Rooted in the early twentieth-century practice of ashtanga yoga, power yoga makes use of vinyasa —movements between different yoga poses performed in combination with regulated breathing. Unlike hatha yoga, where yoga poses are held and treated singularly, power yoga practitioners move quickly between poses that often focus on building strength and flexibility.
With power yoga, the emphasis is on the flow from one pose to the next rather than approaching each pose separately. One moves from one posture to another rapidly, linking the breathing to the different motions of the body.
Here are five power yoga poses to target all body areas, focusing on stress relief.
Cat/Cow Pose – Marjaryasana/Bitilasana
- Begin on your hands and knees (shoulder and hip-width apart respectively) in table pose with a neutral spine.
- As you inhale and drop into cow pose, lift your sit bones upward, press your chest forward, and allow your belly to sink toward the floor. Lift your head, relax your shoulders away from your ears, and gaze straight ahead.
- As you exhale, come into cat pose, rounding your spine outward, tucking in your tailbone, and drawing your pubic bone forward.
Cobra Pose – Bhujangasana
- Begin in a plank position on the mat, placing your palms flat directly under your shoulders, keeping your shoulders, back, and hips aligned. Slowly bring your whole body downward to lie down on the mat. Bend your elbows and hug them into your sides
- Pause for a moment looking straight down at your mat with your neck in a neutral position. Anchor your pubic bone to the floor.
- Inhale to lift your chest off the floor. Roll your shoulders back and keep your lower ribs on the mat. Make sure your elbows continue hugging your sides.
- Stay for 5 to 10 breaths.
- Release yourself from the position and fall back to the mat while exhaling.
Bound Angle Pose – Baddha Koṇasana
- From a seated position, bring the soles of your feet together close to your pelvis, allowing your knees to fall to the sides.

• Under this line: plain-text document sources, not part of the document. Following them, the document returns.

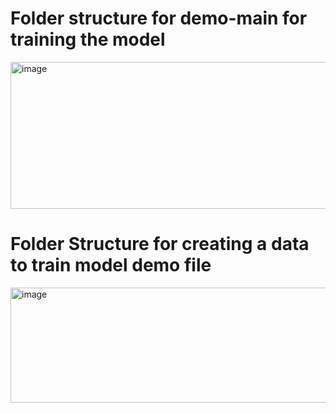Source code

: # Folder structure for demo-main for training the model
<img width="1720" height="235" alt="image" src="https://github.com/user-attachments/assets/c04ebdc9-d975-4354-89cc-ac39af02b878" />

# Folder Structure for creating a data to train model demo file
<img width="1718" height="184" alt="image" src="https://github.com/user-attachments/assets/7041d4a1-e576-4a65-bc3f-9408b112cd63" />

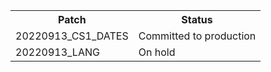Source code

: <table>
<tr><th>Patch<th>Status

<tr><td scope=row>
20220913_CS1_DATES
<td>Committed to production

<tr><td scope=row>
20220913_LANG
<td>On hold

</table>
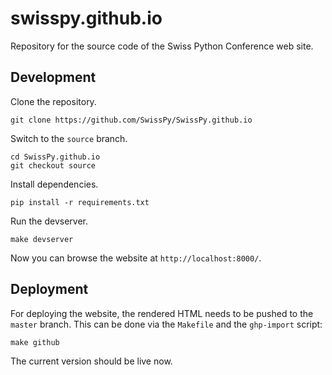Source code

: # swisspy.github.io

Repository for the source code of the Swiss Python Conference web site.

## Development

Clone the repository.

    git clone https://github.com/SwissPy/SwissPy.github.io

Switch to the `source` branch.

    cd SwissPy.github.io
    git checkout source

Install dependencies.

    pip install -r requirements.txt

Run the devserver.

    make devserver

Now you can browse the website at `http://localhost:8000/`.

## Deployment

For deploying the website, the rendered HTML needs to be pushed to the `master`
branch. This can be done via the `Makefile` and the `ghp-import` script:

    make github

The current version should be live now.
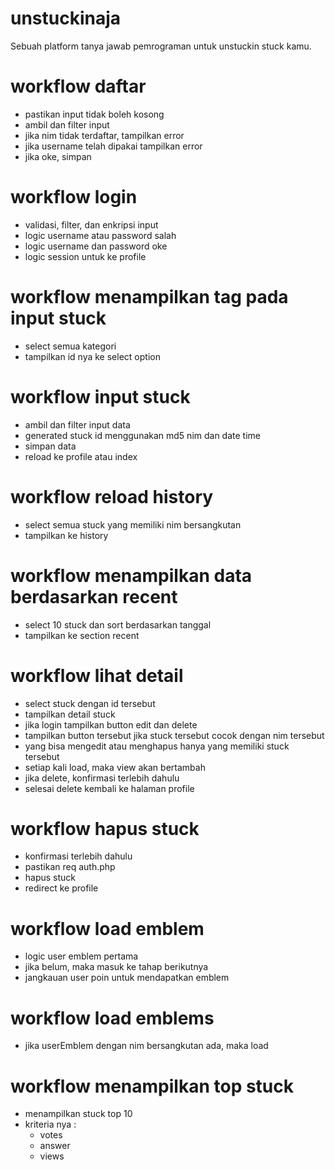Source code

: # unstuckinaja
Sebuah platform tanya jawab pemrograman untuk unstuckin stuck kamu.

# workflow daftar
- pastikan input tidak boleh kosong
- ambil dan filter input
- jika nim tidak terdaftar, tampilkan error
- jika username telah dipakai tampilkan error
- jika oke, simpan

# workflow login
- validasi, filter, dan enkripsi input
- logic username atau password salah
- logic username dan password oke
- logic session untuk ke profile

# workflow menampilkan tag pada input stuck
- select semua kategori
- tampilkan id nya ke select option 

# workflow input stuck
- ambil dan filter input data
- generated stuck id menggunakan md5 nim dan date time
- simpan data
- reload ke profile atau index

# workflow reload history
- select semua stuck yang memiliki nim bersangkutan
- tampilkan ke history

# workflow menampilkan data berdasarkan recent
- select 10 stuck dan sort berdasarkan tanggal
- tampilkan ke section recent

# workflow lihat detail
- select stuck dengan id tersebut
- tampilkan detail stuck
- jika login tampilkan button edit dan delete
- tampilkan button tersebut jika stuck tersebut cocok dengan nim tersebut
- yang bisa mengedit atau menghapus hanya yang memiliki stuck tersebut
- setiap kali load, maka view akan bertambah
- jika delete, konfirmasi terlebih dahulu
- selesai delete kembali ke halaman profile

# workflow hapus stuck
- konfirmasi terlebih dahulu
- pastikan req auth.php
- hapus stuck
- redirect ke profile


# workflow load emblem
- logic user emblem pertama
- jika belum, maka masuk ke tahap berikutnya
- jangkauan user poin untuk mendapatkan emblem

# workflow load emblems
- jika userEmblem dengan nim bersangkutan ada, maka load

# workflow menampilkan top stuck
- menampilkan stuck top 10
- kriteria nya :
  - votes
  - answer
  - views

- Ground your sitting bones and lengthen your spine
- Hold onto the outsides of your feet and press the soles of your feet against each other.
- Stay for 5 to 10 breaths.
- To come out of the pose, sit up straight again, lift your knees, and straighten your legs.
Downward Facing Dog – Adho Mukha Svanasana
- Come to your hands and knees with your wrists underneath your shoulders and your knees underneath your hips.
- Curl your toes under and push back through your hands to lift your hips and straighten your legs.
- Spread your fingers and ground the forearms into the fingertips.
- Let your head hang and move your shoulder blades away from your ears towards your hips.
- Lift the hips up high as the legs straighten. Keep your toes pointing forward. Begin by maintaining a slight bend in the knees, and over time, as the body becomes more flexible, slowly straighten the legs, grounding your heels into the mat. Do not lock the legs; keep a micro bend to prevent injury.
- Hold the pose for 5-10 breaths. Exhale and bend your knees to release and come back to your hands and knees.
Ragdoll Pose — Variation of Uttanasana (Standing Forward Bend)
- Stand with your feet hip-width apart, toes pointing forward.
- Inhale and bring your hands to your hips. Exhale, micro-bend at your knees, and hinge forward from the hips with a flat back. Take a generous bend in your knees if you’d like, allowing your chest and thighs to touch. Shift some weight forward into the balls of your feet to send your sit bones up. Allow your neck and face to relax. Cross your arms and hold onto opposite elbows.
- Check that your knees are pointed straight ahead and that your thighs are parallel. Sway gently from side to side.